Group 2: cT2N0 tumors are typically managed with upfront surgical rectal resection. This study proposes an alternative approach based on spCRT. Literature indicates that the rate of pathological Complete Response (pCR) after CRT is significantly higher than the 25% typically reported for intermediate to advanced rectal tumors. Clinical Complete Response (cCR) or clinical Minimal Residual disease (cMR) will be assessed through multidisciplinary, high-resolution restaging including pelvic MRI, whole-body PET, thoraco-abdominal CT scan, EndoRectal Ultrasound (ERUS), and rectoscopy. In patients achieving cCR or cMR, a W&S approach or LE/TAMIS may be proposed to minimize the psychological and physical burden of surgery, with subsequent close surveillance.
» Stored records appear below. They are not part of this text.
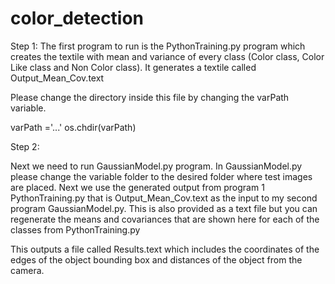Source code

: # color_detection



Step 1: 
The first program to run is the PythonTraining.py program which creates the textile with mean and variance of every class (Color class, Color Like class and Non Color class). It generates a textile called Output_Mean_Cov.text

Please change the directory inside this file by changing the varPath variable.

varPath ='...'
os.chdir(varPath)


Step 2: 

Next we need to run GaussianModel.py program. In GaussianModel.py please change the variable folder to the desired folder where test images are placed. Next we use the generated output from program 1 PythonTraining.py that is Output_Mean_Cov.text as the input to my second program GaussianModel.py. This is also provided as a text file but you can regenerate the means and covariances that are shown here for each of the classes from PythonTraining.py

This outputs a file called Results.text which includes the coordinates of the edges of the object bounding box and distances of the object from the camera.
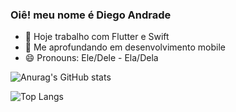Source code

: ### Oiê! meu nome é Diego Andrade

- 🔭 Hoje trabalho com Flutter e Swift
- 🌱 Me aprofundando em desenvolvimento mobile
- 😄 Pronouns: Ele/Dele - Ela/Dela

![Anurag's GitHub stats](https://github-readme-stats.vercel.app/api?username=diandrade&show_icons=true&theme=radical)

![Top Langs](https://github-readme-stats.vercel.app/api/top-langs/?username=diandrade&hide_progress=true)
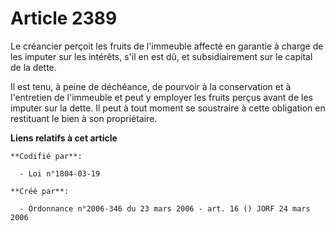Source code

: # Article 2389

Le créancier perçoit les fruits de l'immeuble affecté en garantie à charge de les imputer sur les intérêts, s'il en est dû,
et subsidiairement sur le capital de la dette.

Il est tenu, à peine de déchéance, de pourvoir à la conservation et à l'entretien de l'immeuble et peut y employer les fruits
perçus avant de les imputer sur la dette. Il peut à tout moment se soustraire à cette obligation en restituant le bien à son
propriétaire.

**Liens relatifs à cet article**

	**Codifié par**:

	  - Loi n°1804-03-19

	**Créé par**:

	  - Ordonnance n°2006-346 du 23 mars 2006 - art. 16 () JORF 24 mars 2006
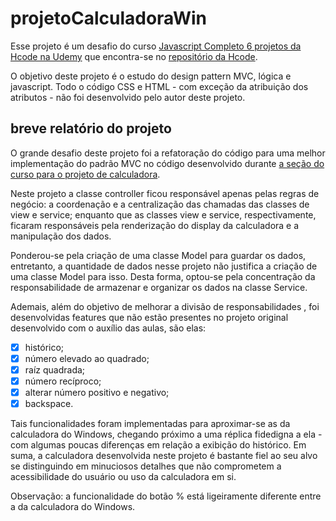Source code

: # projetoCalculadoraWin

Esse projeto é um desafio do curso [Javascript Completo 6 projetos da Hcode na Udemy](https://www.udemy.com/course/javascript-curso-completo/) que encontra-se no [repositório da Hcode](https://github.com/hcodebr/curso-javascript-projeto-calculadora-win).

O objetivo deste projeto é o estudo do design pattern MVC, lógica e javascript. Todo o código CSS e HTML - com exceção da atribuição dos atributos - não foi desenvolvido pelo autor deste projeto. 

## breve relatório do projeto

O grande desafio deste projeto foi a refatoração do código para uma melhor implementação do padrão MVC no código desenvolvido durante [a seção do curso para o projeto de calculadora](https://github.com/hcodebr/curso-javascript-projeto-calculadora-clone).

Neste projeto a classe controller ficou responsável apenas pelas regras de negócio: a coordenação e a centralização das chamadas das classes de view e service; enquanto que as classes view e service, respectivamente, ficaram responsáveis pela renderização do display da calculadora e a manipulação dos dados.

Ponderou-se pela criação de uma classe Model para guardar os dados, entretanto, a quantidade de dados nesse projeto não justifica a criação de uma classe Model para isso. Desta forma, optou-se pela concentração da responsabilidade de armazenar e organizar os dados na classe Service.

Ademais, além do objetivo de melhorar a divisão de responsabilidades , foi desenvolvidas features que não estão presentes no projeto original desenvolvido com o auxílio das aulas, são elas:

- [x] histórico;
- [x] número elevado ao quadrado;
- [x] raíz quadrada;
- [x] número recíproco;
- [x] alterar número positivo e negativo;
- [x] backspace.

Tais funcionalidades foram implementadas para aproximar-se as da calculadora do Windows, chegando próximo a uma réplica fidedigna a ela - com algumas poucas diferenças em relação a exibição do histórico. Em suma, a calculadora desenvolvida neste projeto é bastante fiel ao seu alvo se distinguindo em minuciosos detalhes que não comprometem a acessibilidade do usuário ou uso da calculadora em si.

Observação: a funcionalidade do botão % está ligeiramente diferente entre a da calculadora do Windows.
Group 3: Patients with cT3-4, N+, circumferential resection margin positive (CRM+), or extramural vascular invasion (EMVI+) tumors will initially receive standard chemoradiotherapy (stCRT). Those who achieve cCR or cMR at restaging may be considered for organ-sparing approaches (W&S/LE/TAMIS) according to established multicenter research protocols.
All patients in Group 1 and Group 2 who do not achieve cCR or cMR will be managed according to the principle of minimal invasiveness. These patients will undergo laparoscopic or robotic rectal resection with preservation of pelvic autonomic nerves, aimed at reducing genitourinary dysfunction and improving short-term outcomes (e.g., reduced postoperative pain, fewer abdominal wall hernias, faster bowel function recovery, and quicker return to daily activities). Recovery will be further optimized through integration with Enhanced Recovery After Surgery (ERAS) protocols.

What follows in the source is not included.